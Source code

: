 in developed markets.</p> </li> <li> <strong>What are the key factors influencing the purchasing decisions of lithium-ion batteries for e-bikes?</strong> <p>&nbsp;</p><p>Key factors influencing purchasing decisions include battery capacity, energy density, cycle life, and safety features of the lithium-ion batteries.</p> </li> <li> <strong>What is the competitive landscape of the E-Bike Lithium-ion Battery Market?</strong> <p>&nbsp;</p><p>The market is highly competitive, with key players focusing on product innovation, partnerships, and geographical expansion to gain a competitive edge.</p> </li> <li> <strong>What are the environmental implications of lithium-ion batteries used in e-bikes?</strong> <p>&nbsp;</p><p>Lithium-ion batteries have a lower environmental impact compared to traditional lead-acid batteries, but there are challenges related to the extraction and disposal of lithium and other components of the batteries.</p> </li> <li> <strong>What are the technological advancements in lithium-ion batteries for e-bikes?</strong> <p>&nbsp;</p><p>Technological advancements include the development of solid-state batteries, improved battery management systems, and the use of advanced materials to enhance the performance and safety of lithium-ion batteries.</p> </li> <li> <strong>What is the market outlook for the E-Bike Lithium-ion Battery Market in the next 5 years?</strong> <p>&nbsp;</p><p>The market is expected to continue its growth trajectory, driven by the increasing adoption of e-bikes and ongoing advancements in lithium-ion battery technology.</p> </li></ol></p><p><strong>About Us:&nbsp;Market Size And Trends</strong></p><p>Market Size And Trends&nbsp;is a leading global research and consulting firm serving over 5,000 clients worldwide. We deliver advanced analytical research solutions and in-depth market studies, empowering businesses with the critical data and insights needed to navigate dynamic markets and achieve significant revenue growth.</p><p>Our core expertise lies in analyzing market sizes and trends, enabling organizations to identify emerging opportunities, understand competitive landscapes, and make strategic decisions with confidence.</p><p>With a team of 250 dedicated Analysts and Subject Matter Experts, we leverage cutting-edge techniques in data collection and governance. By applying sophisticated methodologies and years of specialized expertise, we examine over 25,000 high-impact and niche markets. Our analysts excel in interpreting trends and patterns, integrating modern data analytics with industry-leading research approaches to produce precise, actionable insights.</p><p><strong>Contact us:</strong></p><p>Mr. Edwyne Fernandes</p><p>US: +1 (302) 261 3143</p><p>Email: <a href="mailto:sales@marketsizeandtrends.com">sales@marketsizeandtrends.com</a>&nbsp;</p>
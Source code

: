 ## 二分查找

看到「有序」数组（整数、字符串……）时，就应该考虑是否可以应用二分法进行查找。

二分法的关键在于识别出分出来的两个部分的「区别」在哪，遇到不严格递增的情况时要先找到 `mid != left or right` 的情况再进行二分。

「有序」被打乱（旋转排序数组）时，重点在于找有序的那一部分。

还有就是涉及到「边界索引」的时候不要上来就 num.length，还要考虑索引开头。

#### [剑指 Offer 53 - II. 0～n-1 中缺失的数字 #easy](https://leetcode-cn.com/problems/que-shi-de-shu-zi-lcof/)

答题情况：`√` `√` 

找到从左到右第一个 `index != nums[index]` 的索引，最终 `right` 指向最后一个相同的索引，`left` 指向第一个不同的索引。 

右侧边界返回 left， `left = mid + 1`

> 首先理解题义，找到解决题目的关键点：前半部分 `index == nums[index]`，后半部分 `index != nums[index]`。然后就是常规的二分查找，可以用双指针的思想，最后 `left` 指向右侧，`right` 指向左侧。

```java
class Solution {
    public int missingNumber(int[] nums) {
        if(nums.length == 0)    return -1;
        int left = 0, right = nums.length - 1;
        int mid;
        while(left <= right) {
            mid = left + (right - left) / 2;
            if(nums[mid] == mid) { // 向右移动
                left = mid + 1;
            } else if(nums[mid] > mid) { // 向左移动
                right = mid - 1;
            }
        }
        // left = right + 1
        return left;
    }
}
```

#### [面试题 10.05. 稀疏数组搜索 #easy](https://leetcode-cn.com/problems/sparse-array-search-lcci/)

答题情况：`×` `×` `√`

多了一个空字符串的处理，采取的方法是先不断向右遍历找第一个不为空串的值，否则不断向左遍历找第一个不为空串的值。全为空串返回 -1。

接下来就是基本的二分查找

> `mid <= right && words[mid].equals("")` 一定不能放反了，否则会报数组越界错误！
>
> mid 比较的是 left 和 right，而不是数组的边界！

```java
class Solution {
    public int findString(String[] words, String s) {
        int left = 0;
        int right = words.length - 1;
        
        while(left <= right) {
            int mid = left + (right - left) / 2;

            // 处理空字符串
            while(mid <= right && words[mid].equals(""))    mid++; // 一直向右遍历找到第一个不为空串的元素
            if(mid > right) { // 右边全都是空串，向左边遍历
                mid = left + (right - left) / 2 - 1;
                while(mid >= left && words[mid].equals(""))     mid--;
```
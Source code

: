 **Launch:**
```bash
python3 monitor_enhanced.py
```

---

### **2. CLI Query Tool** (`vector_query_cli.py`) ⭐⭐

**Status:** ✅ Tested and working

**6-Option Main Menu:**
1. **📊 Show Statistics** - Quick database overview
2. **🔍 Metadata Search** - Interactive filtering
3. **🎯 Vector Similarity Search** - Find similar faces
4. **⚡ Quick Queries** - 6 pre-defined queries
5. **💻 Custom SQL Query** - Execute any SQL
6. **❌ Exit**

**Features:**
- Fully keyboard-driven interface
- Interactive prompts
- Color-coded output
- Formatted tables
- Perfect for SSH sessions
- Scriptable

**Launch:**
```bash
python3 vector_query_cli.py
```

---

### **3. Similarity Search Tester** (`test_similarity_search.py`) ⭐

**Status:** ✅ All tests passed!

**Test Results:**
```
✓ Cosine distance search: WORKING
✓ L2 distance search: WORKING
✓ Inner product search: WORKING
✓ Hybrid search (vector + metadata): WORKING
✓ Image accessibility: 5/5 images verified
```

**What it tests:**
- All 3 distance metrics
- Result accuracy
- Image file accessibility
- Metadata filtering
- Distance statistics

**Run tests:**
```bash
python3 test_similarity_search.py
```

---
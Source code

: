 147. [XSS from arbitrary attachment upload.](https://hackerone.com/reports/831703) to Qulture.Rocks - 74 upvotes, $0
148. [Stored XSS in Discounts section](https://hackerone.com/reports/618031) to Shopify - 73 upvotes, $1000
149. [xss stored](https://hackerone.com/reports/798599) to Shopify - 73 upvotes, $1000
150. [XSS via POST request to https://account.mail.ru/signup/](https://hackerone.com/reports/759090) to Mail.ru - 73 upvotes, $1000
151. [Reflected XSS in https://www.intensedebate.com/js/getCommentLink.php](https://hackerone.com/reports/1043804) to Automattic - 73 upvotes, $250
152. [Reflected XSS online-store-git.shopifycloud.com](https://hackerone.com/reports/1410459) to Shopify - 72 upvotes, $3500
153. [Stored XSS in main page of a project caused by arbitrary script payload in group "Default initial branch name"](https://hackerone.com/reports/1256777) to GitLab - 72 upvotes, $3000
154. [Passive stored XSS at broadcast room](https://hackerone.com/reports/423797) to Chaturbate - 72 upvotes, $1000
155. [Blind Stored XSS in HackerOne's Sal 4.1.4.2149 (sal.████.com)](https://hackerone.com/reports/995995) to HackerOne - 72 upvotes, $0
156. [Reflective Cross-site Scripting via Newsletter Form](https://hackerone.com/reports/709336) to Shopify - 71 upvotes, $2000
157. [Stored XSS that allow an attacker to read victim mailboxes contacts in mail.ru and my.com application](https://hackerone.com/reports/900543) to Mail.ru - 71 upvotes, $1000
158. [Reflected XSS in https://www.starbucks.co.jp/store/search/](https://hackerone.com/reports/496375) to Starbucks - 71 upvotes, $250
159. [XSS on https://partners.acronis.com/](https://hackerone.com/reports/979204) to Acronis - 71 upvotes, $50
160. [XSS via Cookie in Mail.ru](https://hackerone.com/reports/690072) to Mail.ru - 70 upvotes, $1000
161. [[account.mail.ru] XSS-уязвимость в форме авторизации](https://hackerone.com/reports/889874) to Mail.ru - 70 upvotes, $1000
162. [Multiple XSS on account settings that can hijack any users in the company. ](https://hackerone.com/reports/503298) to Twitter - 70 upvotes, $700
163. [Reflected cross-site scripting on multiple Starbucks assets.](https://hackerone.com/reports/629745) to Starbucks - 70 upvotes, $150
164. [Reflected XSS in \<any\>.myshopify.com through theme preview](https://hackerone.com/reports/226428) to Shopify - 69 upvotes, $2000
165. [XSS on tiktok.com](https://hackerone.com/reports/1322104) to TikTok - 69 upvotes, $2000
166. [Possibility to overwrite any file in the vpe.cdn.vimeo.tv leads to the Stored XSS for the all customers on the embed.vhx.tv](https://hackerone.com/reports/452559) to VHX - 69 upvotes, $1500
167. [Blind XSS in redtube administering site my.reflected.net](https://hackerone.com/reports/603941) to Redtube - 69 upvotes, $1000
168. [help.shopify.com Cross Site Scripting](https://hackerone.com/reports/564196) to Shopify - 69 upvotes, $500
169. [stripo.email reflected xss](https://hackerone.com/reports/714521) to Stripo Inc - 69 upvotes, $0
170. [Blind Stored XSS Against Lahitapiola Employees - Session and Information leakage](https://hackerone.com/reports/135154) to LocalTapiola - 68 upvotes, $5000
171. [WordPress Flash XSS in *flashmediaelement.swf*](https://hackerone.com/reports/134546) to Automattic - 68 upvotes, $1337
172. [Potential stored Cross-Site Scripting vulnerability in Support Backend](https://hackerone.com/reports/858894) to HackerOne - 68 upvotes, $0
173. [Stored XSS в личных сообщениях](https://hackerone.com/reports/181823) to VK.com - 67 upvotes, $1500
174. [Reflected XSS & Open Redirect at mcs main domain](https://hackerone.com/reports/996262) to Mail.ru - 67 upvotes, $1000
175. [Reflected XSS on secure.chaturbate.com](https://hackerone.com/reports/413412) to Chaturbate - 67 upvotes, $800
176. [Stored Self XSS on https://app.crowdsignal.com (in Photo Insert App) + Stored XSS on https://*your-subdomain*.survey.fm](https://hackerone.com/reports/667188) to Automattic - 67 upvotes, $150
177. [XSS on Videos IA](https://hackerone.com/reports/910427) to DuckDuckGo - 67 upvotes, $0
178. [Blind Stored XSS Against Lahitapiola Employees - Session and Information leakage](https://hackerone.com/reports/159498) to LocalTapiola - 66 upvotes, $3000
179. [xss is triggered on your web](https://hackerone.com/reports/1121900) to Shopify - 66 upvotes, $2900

____

TASK BRIEF: From the entries above, extract only the lines running from the one containing "150. [XSS via" through the one containing "157. [Stored XSS", inclusive.

TASK RESPONSE:
150. [XSS via POST request to https://account.mail.ru/signup/](https://hackerone.com/reports/759090) to Mail.ru - 73 upvotes, $1000
151. [Reflected XSS in https://www.intensedebate.com/js/getCommentLink.php](https://hackerone.com/reports/1043804) to Automattic - 73 upvotes, $250
152. [Reflected XSS online-store-git.shopifycloud.com](https://hackerone.com/reports/1410459) to Shopify - 72 upvotes, $3500
153. [Stored XSS in main page of a project caused by arbitrary script payload in group "Default initial branch name"](https://hackerone.com/reports/1256777) to GitLab - 72 upvotes, $3000
154. [Passive stored XSS at broadcast room](https://hackerone.com/reports/423797) to Chaturbate - 72 upvotes, $1000
155. [Blind Stored XSS in HackerOne's Sal 4.1.4.2149 (sal.████.com)](https://hackerone.com/reports/995995) to HackerOne - 72 upvotes, $0
156. [Reflective Cross-site Scripting via Newsletter Form](https://hackerone.com/reports/709336) to Shopify - 71 upvotes, $2000
157. [Stored XSS that allow an attacker to read victim mailboxes contacts in mail.ru and my.com application](https://hackerone.com/reports/900543) to Mail.ru - 71 upvotes, $1000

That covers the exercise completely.